K&f: You worked with your friend Mikey Devereaux to co-design and develop a rig with separate pulleys for each line. Why is this system so good to use?
JB: First and foremost: Two or more lines moving through the same ring or pulley in a traditional dogstake–and the lines tend to lock up or resist each other’s movement, whereas our rig uses a separate pulley for each line, allowing free movement regardless of the input made. Additionally, our unique design allows the pilot and kite to reach opposite sides of the wind window without any danger of the lines jumping off the pulleys. And lastly, it also allows for a flier to input their lines without needing to thread them through from the ends.
And of course, Mikey’s craftsmanship and choice of materials made a tremendous difference. The whole rig is quite light, comparatively, using custom fabricated Delrin and stainless steel parts.
K&f: What is the secret of Mikey’s system, and is it possible to purchase one from him?
JB: The secret? That is simple: More than 24 years of flight experience have gone into the functional design. Add to that Mikey’s amazing fabrication skills and his demand for absolute quality in each Piece.
The dogstake is available directly through his company Dark Spark Designs. You can reach him via e-mail through email@example.com to inquire about pricing and availability.
K&f: Do you often fly dogstaked? Do you think the old idea could become a new trend?

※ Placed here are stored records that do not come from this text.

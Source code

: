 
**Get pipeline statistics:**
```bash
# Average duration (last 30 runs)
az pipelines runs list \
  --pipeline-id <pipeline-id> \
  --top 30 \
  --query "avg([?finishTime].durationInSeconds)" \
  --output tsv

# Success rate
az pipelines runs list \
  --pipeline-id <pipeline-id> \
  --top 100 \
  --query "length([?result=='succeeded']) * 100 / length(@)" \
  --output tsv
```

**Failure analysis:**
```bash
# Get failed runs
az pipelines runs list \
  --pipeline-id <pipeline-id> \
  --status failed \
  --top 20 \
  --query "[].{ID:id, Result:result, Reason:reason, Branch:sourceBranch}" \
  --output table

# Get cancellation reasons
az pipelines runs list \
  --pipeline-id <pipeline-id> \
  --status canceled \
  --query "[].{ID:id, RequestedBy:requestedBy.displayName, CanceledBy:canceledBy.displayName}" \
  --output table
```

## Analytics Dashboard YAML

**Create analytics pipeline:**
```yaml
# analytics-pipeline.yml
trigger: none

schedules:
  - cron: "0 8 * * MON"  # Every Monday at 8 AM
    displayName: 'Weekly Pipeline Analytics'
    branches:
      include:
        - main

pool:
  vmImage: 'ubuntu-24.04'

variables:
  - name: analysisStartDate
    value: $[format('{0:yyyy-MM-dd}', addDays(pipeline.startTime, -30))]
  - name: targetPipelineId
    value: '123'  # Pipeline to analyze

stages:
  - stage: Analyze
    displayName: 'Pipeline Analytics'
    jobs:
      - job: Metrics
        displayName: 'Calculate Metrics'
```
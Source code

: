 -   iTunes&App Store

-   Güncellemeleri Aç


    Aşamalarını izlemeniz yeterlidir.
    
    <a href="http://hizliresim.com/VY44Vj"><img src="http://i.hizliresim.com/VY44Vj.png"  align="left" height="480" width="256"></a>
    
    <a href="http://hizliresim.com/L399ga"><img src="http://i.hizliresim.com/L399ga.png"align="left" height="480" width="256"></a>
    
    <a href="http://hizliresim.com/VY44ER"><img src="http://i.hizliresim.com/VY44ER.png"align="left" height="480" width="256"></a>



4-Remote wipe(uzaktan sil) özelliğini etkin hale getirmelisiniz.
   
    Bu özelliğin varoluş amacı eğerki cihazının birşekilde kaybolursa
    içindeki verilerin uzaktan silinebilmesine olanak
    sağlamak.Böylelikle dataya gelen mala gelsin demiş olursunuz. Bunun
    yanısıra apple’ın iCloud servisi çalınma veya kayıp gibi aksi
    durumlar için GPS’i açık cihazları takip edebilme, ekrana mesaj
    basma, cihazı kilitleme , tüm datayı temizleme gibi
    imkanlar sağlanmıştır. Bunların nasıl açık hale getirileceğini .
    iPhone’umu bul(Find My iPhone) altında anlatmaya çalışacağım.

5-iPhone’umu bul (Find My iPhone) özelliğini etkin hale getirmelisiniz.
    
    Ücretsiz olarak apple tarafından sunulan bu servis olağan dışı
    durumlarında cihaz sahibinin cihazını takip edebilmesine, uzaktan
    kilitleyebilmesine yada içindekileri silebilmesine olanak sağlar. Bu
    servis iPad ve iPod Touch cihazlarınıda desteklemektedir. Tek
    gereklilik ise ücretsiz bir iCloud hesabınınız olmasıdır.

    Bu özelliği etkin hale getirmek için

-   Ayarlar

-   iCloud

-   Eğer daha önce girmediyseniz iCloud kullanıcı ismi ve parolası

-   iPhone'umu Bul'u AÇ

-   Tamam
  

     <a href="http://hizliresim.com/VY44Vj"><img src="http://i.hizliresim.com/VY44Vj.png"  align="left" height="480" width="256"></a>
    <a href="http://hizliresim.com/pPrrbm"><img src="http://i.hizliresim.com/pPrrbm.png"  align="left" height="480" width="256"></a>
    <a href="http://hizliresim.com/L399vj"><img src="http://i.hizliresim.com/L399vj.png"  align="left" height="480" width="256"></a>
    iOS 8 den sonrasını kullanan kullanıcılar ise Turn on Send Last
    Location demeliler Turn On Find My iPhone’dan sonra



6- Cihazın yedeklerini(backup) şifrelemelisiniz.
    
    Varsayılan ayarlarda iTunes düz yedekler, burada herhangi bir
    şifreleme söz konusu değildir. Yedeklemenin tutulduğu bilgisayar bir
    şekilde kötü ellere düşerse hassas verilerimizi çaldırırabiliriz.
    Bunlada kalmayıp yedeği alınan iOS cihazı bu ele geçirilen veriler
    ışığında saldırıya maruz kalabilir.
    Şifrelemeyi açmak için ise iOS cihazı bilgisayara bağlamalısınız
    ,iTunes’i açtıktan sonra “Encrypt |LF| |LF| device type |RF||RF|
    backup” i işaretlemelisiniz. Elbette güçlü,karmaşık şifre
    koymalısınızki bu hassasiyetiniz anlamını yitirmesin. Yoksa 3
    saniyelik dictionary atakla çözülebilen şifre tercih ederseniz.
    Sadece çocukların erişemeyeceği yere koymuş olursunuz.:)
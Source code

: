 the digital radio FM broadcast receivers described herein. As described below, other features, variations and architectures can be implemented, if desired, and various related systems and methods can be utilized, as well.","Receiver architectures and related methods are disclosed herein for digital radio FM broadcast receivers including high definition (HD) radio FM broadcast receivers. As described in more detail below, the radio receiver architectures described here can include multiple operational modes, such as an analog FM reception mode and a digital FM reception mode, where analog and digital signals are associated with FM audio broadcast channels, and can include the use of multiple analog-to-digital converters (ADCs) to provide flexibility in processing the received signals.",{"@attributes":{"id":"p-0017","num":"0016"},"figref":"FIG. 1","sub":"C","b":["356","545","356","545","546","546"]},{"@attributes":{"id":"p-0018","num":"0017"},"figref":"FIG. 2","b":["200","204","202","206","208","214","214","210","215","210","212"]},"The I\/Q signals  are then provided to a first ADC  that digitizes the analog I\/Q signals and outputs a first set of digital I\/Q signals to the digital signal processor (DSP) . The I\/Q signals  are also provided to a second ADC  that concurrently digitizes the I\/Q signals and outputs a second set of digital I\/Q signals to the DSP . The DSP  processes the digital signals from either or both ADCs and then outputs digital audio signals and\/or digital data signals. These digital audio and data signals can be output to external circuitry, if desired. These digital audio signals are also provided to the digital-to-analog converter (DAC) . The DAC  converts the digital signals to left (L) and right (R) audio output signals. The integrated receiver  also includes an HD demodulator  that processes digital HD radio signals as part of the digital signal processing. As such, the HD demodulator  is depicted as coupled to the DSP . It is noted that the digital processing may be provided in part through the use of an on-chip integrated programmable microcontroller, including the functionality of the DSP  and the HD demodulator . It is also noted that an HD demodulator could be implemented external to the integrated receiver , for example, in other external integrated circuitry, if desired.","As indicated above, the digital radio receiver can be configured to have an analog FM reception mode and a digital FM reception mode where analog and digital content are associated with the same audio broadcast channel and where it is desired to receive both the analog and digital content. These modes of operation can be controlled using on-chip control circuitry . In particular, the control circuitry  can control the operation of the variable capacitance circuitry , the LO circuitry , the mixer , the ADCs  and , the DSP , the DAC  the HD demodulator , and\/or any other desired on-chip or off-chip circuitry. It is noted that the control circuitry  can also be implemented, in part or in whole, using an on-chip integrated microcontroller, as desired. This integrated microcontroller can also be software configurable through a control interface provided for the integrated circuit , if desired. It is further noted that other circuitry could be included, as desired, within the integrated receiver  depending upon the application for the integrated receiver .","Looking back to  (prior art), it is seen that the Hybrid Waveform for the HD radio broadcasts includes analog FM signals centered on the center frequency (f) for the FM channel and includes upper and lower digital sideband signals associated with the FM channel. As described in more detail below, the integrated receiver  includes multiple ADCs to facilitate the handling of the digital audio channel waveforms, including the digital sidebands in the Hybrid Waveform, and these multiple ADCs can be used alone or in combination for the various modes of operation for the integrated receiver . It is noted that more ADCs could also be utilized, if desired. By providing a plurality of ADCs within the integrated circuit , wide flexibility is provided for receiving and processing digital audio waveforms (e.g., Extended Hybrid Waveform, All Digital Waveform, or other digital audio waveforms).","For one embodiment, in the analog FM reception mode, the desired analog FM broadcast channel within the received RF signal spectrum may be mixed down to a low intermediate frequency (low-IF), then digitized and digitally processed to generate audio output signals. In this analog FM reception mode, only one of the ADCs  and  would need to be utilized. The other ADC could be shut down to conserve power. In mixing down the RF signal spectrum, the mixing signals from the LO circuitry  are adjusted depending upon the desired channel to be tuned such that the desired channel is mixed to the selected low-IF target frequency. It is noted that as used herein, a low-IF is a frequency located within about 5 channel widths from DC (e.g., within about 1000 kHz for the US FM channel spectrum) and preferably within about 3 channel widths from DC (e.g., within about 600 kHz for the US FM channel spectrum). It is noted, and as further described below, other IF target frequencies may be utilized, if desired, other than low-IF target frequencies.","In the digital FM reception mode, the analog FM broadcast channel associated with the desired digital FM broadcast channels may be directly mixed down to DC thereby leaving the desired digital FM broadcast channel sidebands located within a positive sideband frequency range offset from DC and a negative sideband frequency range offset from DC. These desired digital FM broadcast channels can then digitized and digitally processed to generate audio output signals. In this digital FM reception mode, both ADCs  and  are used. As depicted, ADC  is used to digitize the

JB: Actually, I had to give my final prototype back to Mikey for reference while he finished his production set-up and I went without for most of 2014. I just received the final product this past September for personal use, which was near the end of an 18,000 mile tour around the country and just having entered the off-season. But I am very much looking forward to using it more often in the new year.
Old trend, new trend … flying as long as I have, I do not really think about trends. I do what I love and try to share it every way I can, and then the “fliers of the day” make what they want of it.
K&f: Please offer some help to our readers: What are the main things to bear in mind when trying the first reverse flight?
JB: Assuming we are using a stable quad line kite, it may be best to focus on hovering and flying simple “holding patterns”, like soft figures of eight and circles, with lots of landings in-between to “reset” your mind on each attempt. Remember that a dogstake effectively cuts your line length in half, so 20 meters quickly become 10 meters or less–my recommendation would be no less than 40 meters (approximately 120 feet total length) and up to 60 meters.
K&f: The worst thing that could happen is to crash into yourself. Can you tell us about the dangers and how we can best prepare ourselves?
JB: The danger, of course, comes from the cutting nature of the lines and the kite’s potential speed because your are sharing space with it. Use common sense, but most importantly, always wear good eye protection (wraparound sunglasses are enough). Additionally, starting closer to the edge of the window or in moderate winds can reduce the amount of pressure and drive, making the kite less dangerous to yourself. And of course, do NOT try this with innocent folks within striking range: Choose a safe place to Experiment.